【連載】人生100年時代 中高年のコミュニケーション:1月号

相続権利調整

きょうだいの間で生まれる相違 環境が違っても会話で理解を深める

今回は「相続について話す」テーマの6回目、「きょうだいとのコミュニケーション」です。

介護や相続を機に向き合う

 「きょうだいは他人の始まり」ということわざがあります。きょうだいでも成長すれば結婚や利害関係などによって、お互いに情愛も薄れて他人のようになるというたとえですが、カウンセリングで耳にする人間関係の悩みにも「対きょうだい」に関することが多くあります。

 子どもの頃は仲良しであっても、就職や結婚などを経て「生きている環境が違う」状態になると、お互いが相手の状況を想像しづらくなります。その結果、理解ができずに次第に疎遠になることは、ある程度仕方がないと思います。同じ親から生まれてもそれぞれ個性も志向も違いますし、無理をして仲良くする必要はないでしょう。

 しかし、親の介護や相続が発生して、改めてきょうだいと向き合ったときに、家族や家に対する思いの違いが明確になり、争いに発展することがよくあります。家族だけに言葉に遠慮がないため、お互いを非難したり傷つけたりの応酬がひどく、一度もめると関係の修復が不可能になるケースがほとんどです。

説得せずまず理解を試みる

 人は成長する過程で親に対して何らかの理由により否定的な考えを持った場合、きょうだいにも同様にネガティブな感情を持つことがあります。

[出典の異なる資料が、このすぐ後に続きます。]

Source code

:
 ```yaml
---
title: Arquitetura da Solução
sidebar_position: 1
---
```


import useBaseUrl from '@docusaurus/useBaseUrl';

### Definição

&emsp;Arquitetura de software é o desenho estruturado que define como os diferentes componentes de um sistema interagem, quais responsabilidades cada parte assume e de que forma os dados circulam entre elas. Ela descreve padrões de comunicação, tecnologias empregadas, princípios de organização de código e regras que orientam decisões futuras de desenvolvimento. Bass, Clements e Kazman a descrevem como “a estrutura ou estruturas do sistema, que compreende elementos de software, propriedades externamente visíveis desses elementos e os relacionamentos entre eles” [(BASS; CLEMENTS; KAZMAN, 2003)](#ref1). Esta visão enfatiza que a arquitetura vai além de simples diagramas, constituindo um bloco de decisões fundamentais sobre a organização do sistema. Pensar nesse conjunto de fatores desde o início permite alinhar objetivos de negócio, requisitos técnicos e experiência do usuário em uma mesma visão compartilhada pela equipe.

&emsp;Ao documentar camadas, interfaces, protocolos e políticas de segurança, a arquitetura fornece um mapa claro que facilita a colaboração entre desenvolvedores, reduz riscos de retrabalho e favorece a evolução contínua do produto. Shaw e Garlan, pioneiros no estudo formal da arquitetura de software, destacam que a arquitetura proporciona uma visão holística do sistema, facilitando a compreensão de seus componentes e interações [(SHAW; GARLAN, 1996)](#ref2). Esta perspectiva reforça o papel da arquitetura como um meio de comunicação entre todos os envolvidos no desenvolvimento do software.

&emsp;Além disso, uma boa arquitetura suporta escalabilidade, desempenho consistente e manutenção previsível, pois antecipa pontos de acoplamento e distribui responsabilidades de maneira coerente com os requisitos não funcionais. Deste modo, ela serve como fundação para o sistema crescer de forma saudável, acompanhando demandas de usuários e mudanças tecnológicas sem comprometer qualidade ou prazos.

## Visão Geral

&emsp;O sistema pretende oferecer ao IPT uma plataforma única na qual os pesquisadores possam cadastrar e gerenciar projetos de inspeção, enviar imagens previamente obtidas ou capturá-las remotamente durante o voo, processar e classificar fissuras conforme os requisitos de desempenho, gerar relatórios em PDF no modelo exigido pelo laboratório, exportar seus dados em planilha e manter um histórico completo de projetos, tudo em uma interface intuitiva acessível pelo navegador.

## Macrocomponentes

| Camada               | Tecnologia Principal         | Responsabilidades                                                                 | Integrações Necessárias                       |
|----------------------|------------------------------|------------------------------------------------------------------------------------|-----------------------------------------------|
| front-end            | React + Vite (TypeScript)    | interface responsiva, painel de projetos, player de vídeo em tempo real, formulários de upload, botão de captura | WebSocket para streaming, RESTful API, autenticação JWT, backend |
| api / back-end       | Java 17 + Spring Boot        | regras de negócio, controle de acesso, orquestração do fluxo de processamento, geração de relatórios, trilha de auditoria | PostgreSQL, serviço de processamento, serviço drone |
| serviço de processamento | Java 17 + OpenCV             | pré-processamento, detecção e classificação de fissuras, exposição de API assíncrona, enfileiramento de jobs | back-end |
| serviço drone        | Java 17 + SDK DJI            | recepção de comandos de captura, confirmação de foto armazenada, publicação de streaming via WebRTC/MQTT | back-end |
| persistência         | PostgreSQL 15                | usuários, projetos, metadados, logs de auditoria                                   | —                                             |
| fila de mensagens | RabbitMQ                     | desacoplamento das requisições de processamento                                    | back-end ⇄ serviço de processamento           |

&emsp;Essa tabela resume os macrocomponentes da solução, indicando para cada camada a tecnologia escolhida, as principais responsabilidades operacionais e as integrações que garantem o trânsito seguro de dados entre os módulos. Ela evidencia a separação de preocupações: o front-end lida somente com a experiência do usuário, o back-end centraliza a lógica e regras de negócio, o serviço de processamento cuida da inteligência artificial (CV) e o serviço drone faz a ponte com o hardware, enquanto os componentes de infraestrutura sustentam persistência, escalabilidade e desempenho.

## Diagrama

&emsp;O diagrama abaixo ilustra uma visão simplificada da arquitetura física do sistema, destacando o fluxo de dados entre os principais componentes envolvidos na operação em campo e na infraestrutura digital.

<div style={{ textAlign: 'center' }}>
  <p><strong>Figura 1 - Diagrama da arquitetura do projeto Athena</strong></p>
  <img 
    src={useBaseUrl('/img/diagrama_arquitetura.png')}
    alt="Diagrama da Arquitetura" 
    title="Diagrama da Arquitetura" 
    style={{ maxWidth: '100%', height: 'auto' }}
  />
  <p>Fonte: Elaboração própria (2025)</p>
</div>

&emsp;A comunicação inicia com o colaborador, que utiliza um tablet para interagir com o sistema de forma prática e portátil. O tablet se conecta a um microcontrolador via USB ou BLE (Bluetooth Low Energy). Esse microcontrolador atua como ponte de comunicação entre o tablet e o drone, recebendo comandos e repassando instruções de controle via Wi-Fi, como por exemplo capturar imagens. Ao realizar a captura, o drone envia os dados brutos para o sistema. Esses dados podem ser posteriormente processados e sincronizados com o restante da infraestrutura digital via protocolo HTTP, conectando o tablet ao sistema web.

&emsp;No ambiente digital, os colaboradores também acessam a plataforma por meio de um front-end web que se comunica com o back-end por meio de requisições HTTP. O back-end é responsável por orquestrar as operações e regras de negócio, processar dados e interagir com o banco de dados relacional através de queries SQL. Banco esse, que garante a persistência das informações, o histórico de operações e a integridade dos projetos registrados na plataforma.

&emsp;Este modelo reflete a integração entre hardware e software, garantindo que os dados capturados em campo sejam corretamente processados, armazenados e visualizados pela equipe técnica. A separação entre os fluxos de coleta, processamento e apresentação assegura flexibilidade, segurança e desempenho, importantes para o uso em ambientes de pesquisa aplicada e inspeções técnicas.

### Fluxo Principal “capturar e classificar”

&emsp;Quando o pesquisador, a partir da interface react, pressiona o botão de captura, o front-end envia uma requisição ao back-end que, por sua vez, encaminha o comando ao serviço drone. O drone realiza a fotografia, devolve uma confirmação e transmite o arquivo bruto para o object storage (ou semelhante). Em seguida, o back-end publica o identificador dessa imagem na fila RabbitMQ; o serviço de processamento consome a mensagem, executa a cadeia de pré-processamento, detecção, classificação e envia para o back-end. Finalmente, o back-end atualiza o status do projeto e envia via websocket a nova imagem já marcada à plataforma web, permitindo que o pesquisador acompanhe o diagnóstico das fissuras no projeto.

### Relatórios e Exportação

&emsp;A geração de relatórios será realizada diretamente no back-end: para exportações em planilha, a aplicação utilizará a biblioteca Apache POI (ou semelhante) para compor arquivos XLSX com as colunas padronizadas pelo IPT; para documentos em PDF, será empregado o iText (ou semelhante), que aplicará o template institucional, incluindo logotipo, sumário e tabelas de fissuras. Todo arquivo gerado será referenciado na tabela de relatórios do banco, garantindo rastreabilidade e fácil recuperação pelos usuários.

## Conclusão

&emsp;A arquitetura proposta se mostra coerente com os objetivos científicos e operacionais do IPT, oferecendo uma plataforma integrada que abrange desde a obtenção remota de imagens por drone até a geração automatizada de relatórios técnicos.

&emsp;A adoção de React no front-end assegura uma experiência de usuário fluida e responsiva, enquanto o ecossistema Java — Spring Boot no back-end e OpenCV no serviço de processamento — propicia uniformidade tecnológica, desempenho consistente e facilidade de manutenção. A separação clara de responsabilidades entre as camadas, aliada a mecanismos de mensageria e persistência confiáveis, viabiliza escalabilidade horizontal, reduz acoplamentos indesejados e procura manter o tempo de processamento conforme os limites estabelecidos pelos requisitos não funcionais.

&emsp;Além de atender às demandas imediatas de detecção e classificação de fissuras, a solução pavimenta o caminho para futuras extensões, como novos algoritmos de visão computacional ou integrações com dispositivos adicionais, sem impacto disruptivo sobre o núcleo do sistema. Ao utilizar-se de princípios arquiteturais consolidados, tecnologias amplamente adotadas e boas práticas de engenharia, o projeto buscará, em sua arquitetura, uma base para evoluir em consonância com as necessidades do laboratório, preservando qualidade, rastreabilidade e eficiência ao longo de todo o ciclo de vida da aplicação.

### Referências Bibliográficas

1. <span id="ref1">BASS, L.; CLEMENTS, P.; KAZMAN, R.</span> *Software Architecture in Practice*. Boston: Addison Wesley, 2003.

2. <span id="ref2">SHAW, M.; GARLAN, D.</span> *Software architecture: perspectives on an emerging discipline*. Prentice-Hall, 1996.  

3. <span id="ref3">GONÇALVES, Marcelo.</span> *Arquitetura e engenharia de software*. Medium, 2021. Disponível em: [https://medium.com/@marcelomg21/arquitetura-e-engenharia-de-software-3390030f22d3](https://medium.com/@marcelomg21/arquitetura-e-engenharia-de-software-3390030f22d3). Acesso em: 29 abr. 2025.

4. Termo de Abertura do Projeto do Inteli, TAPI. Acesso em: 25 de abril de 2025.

そして親に言えなかった不満を代わりにきょうだいへぶつけて心のバランスを取ろうとします。

 カウンセリングで本人の気持ちを深掘りしながら聞いていると、本来の問題は目の前のきょうだいとの関係ではなく、親への思いだったということに気付く人が多くいます。

 もし、普段から関係が疎遠になっていて、あまり仲が良くないきょうだいがいる場合は特に、親が元気なうちに実家や相続に対するそれぞれの考えを共有すること。そして違いがあればどのような対応をすべきか、早めに検討しておくことをおすすめします。

 ポイントになるのは「共感はできないが理解はする」というスタンスで、自分の正しさは相手と違うことを念頭に、説得しようとしないことです。

 他人の始まりといっても、きょうだいは生まれてから最初に過ごしたコミュニティーの一員同士です。相続の話をきっかけにお互いの親や家族への思い、現在の生活環境などを理解し合って、少しずつ良好な関係に変えていけるといいと思います。

佐藤 栄子


[プロフィール] 不動産会社で約20年、主に秘書業務を担当。退職後、心理学を学ぶ。現在はインターネット総合サイト「exicite(エキサイト)」を含む3社で電話とメールによる心理カウンセリングや、離れて暮らす親子がつながるための情報サイト「親子ネクト」でコラムの執筆を行う。